[DATA SECTION]

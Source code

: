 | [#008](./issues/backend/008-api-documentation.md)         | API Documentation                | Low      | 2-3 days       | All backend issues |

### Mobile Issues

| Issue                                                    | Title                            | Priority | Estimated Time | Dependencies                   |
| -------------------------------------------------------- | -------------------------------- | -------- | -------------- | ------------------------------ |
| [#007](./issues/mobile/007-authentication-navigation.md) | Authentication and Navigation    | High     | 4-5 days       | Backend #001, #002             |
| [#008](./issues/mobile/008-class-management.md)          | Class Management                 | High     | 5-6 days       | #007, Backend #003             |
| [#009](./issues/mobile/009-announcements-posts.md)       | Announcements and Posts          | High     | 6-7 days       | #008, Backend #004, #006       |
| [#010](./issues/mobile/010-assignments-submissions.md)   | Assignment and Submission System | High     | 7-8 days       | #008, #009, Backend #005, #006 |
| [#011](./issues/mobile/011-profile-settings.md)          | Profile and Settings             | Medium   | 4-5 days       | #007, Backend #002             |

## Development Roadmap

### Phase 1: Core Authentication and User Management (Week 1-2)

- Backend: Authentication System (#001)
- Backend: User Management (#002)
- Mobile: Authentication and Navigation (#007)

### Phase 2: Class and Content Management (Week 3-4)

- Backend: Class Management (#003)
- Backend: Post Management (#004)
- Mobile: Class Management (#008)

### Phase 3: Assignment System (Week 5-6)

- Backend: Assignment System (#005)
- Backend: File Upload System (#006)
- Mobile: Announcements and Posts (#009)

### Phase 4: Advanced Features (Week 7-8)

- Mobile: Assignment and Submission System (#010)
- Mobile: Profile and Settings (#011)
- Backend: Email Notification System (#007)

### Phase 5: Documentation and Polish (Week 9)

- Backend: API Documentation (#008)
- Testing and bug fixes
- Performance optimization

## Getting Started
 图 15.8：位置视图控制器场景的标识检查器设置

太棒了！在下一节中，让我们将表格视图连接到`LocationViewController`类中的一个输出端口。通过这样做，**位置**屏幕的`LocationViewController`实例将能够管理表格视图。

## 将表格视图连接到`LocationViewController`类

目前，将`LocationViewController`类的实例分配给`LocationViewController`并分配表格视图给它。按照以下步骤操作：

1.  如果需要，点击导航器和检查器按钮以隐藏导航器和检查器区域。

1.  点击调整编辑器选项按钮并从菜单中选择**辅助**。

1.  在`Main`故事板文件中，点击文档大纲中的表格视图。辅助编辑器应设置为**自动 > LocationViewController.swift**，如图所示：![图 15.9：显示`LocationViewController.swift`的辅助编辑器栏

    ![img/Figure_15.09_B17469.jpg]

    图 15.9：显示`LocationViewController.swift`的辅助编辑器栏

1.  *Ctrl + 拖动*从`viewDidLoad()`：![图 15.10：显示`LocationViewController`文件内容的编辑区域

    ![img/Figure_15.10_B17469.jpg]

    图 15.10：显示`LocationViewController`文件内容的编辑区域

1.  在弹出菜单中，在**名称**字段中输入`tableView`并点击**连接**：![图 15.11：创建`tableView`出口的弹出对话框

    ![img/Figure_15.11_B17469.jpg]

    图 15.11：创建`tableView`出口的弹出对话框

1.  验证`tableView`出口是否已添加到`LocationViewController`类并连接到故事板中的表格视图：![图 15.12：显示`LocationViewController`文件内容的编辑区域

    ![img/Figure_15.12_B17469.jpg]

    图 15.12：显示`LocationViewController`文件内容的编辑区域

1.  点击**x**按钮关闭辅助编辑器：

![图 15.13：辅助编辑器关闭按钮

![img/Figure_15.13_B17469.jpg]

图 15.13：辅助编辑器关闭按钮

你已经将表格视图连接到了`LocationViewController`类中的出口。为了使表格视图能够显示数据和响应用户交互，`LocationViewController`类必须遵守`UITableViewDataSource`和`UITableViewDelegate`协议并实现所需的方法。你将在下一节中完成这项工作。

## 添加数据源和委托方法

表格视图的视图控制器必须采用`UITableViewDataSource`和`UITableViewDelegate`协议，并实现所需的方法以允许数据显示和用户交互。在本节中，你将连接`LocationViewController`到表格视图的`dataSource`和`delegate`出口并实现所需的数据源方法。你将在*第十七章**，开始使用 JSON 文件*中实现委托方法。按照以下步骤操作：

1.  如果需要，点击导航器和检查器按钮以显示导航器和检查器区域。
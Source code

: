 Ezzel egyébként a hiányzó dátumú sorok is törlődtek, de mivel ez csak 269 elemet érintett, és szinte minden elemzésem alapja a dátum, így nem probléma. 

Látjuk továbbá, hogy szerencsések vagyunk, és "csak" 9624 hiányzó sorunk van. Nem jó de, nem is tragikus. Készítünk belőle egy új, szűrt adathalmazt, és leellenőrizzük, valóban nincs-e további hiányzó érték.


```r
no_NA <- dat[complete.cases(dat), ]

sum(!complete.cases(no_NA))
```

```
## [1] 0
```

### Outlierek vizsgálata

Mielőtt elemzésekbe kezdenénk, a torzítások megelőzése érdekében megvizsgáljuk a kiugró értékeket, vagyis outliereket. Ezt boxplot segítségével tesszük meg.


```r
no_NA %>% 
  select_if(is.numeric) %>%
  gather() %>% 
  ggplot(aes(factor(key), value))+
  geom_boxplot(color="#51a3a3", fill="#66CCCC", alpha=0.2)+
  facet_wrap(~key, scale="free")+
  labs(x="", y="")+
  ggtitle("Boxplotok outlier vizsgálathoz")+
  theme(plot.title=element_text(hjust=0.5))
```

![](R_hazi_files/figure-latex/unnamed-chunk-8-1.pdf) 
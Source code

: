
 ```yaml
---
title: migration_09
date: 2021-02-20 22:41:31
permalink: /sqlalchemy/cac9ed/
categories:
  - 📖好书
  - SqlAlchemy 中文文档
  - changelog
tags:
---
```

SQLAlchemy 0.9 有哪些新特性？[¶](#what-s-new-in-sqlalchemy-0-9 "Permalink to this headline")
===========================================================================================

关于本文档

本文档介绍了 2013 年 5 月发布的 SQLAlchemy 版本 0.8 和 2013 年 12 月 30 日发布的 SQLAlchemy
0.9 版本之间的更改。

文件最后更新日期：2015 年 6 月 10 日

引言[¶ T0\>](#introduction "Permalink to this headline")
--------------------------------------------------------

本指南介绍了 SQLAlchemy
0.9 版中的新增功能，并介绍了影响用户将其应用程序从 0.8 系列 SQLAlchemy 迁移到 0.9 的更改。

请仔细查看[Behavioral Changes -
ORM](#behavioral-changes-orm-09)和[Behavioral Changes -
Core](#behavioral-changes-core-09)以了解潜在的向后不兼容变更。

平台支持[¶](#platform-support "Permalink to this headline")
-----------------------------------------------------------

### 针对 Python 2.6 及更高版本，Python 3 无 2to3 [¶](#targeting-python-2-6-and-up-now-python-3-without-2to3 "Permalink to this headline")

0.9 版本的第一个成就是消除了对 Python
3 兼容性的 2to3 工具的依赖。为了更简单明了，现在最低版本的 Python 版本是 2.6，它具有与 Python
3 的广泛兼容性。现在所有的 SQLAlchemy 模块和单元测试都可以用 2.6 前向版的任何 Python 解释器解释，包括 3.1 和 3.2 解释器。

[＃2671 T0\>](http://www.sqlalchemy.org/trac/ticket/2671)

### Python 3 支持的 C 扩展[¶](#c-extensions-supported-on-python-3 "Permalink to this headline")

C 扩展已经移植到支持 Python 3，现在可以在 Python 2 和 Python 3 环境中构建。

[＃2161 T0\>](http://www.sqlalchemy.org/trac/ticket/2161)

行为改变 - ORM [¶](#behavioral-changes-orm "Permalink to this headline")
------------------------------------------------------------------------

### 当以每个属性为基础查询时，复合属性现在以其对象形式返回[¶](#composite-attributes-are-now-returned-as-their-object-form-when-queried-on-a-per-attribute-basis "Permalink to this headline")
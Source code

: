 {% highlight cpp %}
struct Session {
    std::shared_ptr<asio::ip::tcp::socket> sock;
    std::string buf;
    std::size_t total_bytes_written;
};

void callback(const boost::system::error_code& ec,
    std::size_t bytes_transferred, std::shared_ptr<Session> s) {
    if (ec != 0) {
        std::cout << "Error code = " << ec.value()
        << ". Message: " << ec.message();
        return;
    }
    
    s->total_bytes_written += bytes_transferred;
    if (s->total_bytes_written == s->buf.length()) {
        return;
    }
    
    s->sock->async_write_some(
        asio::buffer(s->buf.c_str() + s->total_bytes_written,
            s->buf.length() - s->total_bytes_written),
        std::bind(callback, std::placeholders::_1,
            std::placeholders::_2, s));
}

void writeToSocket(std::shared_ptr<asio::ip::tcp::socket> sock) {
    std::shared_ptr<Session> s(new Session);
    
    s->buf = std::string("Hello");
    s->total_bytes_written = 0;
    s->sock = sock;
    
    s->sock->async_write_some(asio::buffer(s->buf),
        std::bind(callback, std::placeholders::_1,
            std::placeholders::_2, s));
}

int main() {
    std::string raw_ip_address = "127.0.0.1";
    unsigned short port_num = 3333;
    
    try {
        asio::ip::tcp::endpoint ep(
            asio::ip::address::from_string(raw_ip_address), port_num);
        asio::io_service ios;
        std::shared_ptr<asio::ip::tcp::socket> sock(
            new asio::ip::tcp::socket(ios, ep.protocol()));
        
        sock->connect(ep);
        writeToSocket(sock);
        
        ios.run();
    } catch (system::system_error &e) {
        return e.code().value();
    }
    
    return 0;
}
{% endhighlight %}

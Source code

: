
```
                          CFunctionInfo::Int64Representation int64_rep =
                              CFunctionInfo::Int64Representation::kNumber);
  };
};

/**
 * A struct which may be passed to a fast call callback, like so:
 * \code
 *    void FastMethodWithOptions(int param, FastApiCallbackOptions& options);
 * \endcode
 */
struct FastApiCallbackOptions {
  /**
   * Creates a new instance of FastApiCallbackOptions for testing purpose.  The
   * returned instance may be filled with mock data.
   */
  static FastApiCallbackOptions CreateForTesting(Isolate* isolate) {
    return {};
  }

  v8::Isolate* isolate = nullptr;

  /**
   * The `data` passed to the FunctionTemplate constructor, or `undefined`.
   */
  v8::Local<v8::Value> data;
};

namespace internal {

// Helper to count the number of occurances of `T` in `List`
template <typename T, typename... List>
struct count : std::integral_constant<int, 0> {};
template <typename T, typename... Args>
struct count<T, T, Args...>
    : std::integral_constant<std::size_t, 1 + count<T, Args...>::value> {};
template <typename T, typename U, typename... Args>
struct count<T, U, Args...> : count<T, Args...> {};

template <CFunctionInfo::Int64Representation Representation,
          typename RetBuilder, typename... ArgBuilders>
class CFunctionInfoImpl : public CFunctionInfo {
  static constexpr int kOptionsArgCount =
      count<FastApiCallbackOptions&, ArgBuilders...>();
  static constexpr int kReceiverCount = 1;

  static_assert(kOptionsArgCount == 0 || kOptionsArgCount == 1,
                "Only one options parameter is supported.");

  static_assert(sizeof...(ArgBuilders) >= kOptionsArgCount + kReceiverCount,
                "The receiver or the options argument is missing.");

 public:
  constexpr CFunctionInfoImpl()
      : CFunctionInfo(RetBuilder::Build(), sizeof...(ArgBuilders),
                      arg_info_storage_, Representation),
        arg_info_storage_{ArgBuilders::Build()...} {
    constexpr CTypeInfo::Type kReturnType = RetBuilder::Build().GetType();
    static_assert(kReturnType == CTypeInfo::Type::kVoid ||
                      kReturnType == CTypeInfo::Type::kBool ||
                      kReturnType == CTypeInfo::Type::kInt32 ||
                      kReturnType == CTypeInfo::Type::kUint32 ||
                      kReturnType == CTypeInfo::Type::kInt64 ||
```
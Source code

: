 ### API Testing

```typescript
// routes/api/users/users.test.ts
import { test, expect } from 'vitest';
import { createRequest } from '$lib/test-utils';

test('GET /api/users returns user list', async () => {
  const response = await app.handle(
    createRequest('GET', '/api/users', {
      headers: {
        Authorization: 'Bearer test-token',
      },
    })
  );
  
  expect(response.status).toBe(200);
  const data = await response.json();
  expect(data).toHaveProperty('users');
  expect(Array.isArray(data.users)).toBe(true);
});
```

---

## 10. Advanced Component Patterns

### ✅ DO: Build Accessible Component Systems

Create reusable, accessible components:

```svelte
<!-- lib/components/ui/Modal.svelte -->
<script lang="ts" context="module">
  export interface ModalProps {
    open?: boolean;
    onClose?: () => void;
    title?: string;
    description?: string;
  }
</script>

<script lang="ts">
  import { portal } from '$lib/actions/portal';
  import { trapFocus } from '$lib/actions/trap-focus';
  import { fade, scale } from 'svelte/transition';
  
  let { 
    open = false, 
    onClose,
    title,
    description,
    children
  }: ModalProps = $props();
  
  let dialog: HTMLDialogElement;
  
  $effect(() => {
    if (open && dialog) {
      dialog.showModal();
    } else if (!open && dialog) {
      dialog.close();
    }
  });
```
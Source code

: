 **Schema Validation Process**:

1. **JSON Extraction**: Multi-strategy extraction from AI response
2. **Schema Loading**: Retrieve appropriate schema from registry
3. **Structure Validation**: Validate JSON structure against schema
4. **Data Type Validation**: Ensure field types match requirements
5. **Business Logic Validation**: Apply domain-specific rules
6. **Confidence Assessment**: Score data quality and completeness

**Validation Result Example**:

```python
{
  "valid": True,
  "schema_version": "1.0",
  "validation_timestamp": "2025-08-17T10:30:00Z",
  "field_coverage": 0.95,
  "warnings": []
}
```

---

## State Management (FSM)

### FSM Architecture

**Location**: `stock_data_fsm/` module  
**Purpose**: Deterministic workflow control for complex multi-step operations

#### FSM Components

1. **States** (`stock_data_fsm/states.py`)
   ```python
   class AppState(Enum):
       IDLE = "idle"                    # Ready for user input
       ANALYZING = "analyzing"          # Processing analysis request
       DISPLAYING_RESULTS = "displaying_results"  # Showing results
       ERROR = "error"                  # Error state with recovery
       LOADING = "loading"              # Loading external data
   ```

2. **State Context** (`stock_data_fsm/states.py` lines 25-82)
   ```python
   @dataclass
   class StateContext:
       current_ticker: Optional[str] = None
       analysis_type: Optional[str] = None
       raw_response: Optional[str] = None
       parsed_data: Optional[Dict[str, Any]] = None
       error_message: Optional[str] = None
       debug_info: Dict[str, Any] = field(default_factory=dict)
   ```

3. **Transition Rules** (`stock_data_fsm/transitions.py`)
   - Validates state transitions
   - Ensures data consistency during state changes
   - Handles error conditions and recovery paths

[WORK ITEM] Beginning at the first line above, repeat exactly until the line containing "### Phase 5: Documentation", which is included.

[TASK ANSWER]
Source code

: | [#008](./issues/backend/008-api-documentation.md)         | API Documentation                | Low      | 2-3 days       | All backend issues |

### Mobile Issues

| Issue                                                    | Title                            | Priority | Estimated Time | Dependencies                   |
| -------------------------------------------------------- | -------------------------------- | -------- | -------------- | ------------------------------ |
| [#007](./issues/mobile/007-authentication-navigation.md) | Authentication and Navigation    | High     | 4-5 days       | Backend #001, #002             |
| [#008](./issues/mobile/008-class-management.md)          | Class Management                 | High     | 5-6 days       | #007, Backend #003             |
| [#009](./issues/mobile/009-announcements-posts.md)       | Announcements and Posts          | High     | 6-7 days       | #008, Backend #004, #006       |
| [#010](./issues/mobile/010-assignments-submissions.md)   | Assignment and Submission System | High     | 7-8 days       | #008, #009, Backend #005, #006 |
| [#011](./issues/mobile/011-profile-settings.md)          | Profile and Settings             | Medium   | 4-5 days       | #007, Backend #002             |

## Development Roadmap

### Phase 1: Core Authentication and User Management (Week 1-2)

- Backend: Authentication System (#001)
- Backend: User Management (#002)
- Mobile: Authentication and Navigation (#007)

### Phase 2: Class and Content Management (Week 3-4)

- Backend: Class Management (#003)
- Backend: Post Management (#004)
- Mobile: Class Management (#008)

### Phase 3: Assignment System (Week 5-6)

- Backend: Assignment System (#005)
- Backend: File Upload System (#006)
- Mobile: Announcements and Posts (#009)

### Phase 4: Advanced Features (Week 7-8)

- Mobile: Assignment and Submission System (#010)
- Mobile: Profile and Settings (#011)
- Backend: Email Notification System (#007)

### Phase 5: Documentation and Polish (Week 9)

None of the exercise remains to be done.